In an attempt to shore up Karzai’s government, the international community agreed to the Afghan Compact in January 2006. Essentially a road map for Afghanistan, the Compact laid out a path to security, good governance, economic reform, and the destruction of the opium trade.
Over the border
In the months following the publication of the Afghan Compact, Taliban fighters emerged as an increasingly potent force. Their rise was helped considerably by the wide support they enjoyed over the border in Pakistan. Particularly in the Balochistan and Waziristan provinces, radical Pashtun clerics served as Taliban recruiting agents and provided a sanctuary for Taliban fighters fleeing coalition forces.
Both the Afghans and the Americans tried to pressure Pakistani president Pervez Musharraf to crack down on extremism in those provinces and do more to seal the border. But instead, Musharraf struck a deal with pro-Taliban militants, withdrawing Pakistani troops from the border region on the condition that the militants would cease attacking coalition forces in Afghanistan. The September 2006 deal, much criticized outside Pakistan, fell apart 10 months later after militants launched a series of bombings against Pakistani security forces.

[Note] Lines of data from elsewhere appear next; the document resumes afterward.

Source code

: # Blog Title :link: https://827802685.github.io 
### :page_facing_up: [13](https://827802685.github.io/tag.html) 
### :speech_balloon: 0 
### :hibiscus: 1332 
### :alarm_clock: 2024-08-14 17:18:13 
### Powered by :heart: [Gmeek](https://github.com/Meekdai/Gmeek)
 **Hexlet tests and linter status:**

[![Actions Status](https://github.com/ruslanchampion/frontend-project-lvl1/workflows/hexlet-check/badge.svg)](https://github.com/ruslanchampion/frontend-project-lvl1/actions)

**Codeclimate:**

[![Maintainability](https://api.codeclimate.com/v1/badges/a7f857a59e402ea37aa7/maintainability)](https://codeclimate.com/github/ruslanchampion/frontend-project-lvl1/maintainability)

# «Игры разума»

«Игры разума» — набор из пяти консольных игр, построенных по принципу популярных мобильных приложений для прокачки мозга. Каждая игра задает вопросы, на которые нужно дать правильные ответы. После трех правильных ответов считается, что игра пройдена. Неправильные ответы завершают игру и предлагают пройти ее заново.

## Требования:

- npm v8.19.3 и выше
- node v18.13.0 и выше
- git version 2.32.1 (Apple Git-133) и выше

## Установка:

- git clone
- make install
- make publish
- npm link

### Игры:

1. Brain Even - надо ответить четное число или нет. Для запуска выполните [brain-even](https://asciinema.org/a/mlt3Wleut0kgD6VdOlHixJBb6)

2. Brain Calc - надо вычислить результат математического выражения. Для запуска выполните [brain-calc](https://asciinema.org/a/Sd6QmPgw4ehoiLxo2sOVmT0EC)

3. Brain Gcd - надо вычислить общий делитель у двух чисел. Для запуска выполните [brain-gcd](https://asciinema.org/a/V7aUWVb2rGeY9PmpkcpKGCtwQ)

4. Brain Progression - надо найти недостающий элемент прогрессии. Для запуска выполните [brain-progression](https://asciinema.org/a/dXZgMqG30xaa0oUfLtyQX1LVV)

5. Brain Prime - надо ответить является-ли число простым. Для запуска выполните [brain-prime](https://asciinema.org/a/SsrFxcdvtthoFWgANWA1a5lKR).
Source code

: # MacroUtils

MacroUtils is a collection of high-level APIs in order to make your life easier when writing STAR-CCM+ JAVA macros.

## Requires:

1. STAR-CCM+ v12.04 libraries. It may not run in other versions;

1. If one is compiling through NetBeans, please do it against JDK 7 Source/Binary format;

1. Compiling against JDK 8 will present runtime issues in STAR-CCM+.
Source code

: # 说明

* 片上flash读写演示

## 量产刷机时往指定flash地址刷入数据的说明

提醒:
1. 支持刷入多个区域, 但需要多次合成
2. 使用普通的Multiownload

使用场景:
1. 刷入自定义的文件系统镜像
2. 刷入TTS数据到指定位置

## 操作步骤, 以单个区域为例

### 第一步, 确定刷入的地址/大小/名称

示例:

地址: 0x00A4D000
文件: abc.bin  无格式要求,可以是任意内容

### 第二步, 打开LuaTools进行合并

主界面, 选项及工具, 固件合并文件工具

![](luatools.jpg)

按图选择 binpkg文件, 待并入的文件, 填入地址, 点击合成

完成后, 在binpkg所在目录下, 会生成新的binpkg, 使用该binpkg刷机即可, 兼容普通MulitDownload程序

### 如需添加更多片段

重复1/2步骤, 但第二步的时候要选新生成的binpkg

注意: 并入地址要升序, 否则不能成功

In the midst of rising tensions and mutual recriminations between the Afghan and Pakistani governments, delegates from both countries met in August 2007 to discuss security measures and strategies for counteracting the Taliban insurgency. The loya jirga was notable less for any concrete proposals than for Musharraf’s acknowledgement that anti-coalition forces at work in Afghanistan received support “from Pakistan[i] soil.” Still, with anti-Musharraf and pro-Taliban sentiments already running high throughout Pakistan, there was a limit to what the Pakistani president could achieve. In the end, it was Musharraf’s failure to pacify the border region and his alienation of professionals in Pakistan’s major cities that made his position untenable. Facing almost certain impeachment, he resigned on August 18, 2008.
Counter-insurgency
Militarily, there are limits to what any of the forces now fighting in Afghanistan can achieve. Here’s why: it is extraordinarily difficult to stop a man from blowing himself up in a crowd without killing a lot of men who have no such intentions. Constrained by ethical considerations and the knowledge that dead civilians are easily transformed into enemy propaganda, coalition forces have sometimes let suicide bombers pass into populated areas. As a result, horrifying incidents like the murder of 59 school children on November 6, 2007, at a sugar factory continue to occur. Then there are the difficulties inherent in targeting guerrillas and insurgents from the air. Some of these were tragically illustrated on July 4, 2008, when U.S. forces mistakenly bombed a wedding party, killing the bride and 38 more women and children, and again on May 4, 2009, when about 140 civilians reportedly died after a U.S. warplane failed to observe proper rules of engagement.
The problems of purely military counter-insurgency tactics make it unlikely that there can be a purely military solution to the troubles in Afghanistan. So more deals with the Taliban, however unpalatable, will almost certainly be in the cards. Indeed, in the summer of 2009, reports surfaced that the United States and Britain were prepared to talk to “second-tier” Taliban, or influential Taliban commanders not part of Mullah Omar’s inner circle.
In the meantime, most observers agree that it is essential for Western states to follow through on financial, military, and other commitments. Failure to do so could lead to a repeat of the catastrophic failures of post-Soviet Afghanistan, which saw continuous civil war, the rise of the Taliban, and the arming and training of Islamist militants fanatically opposed to the West.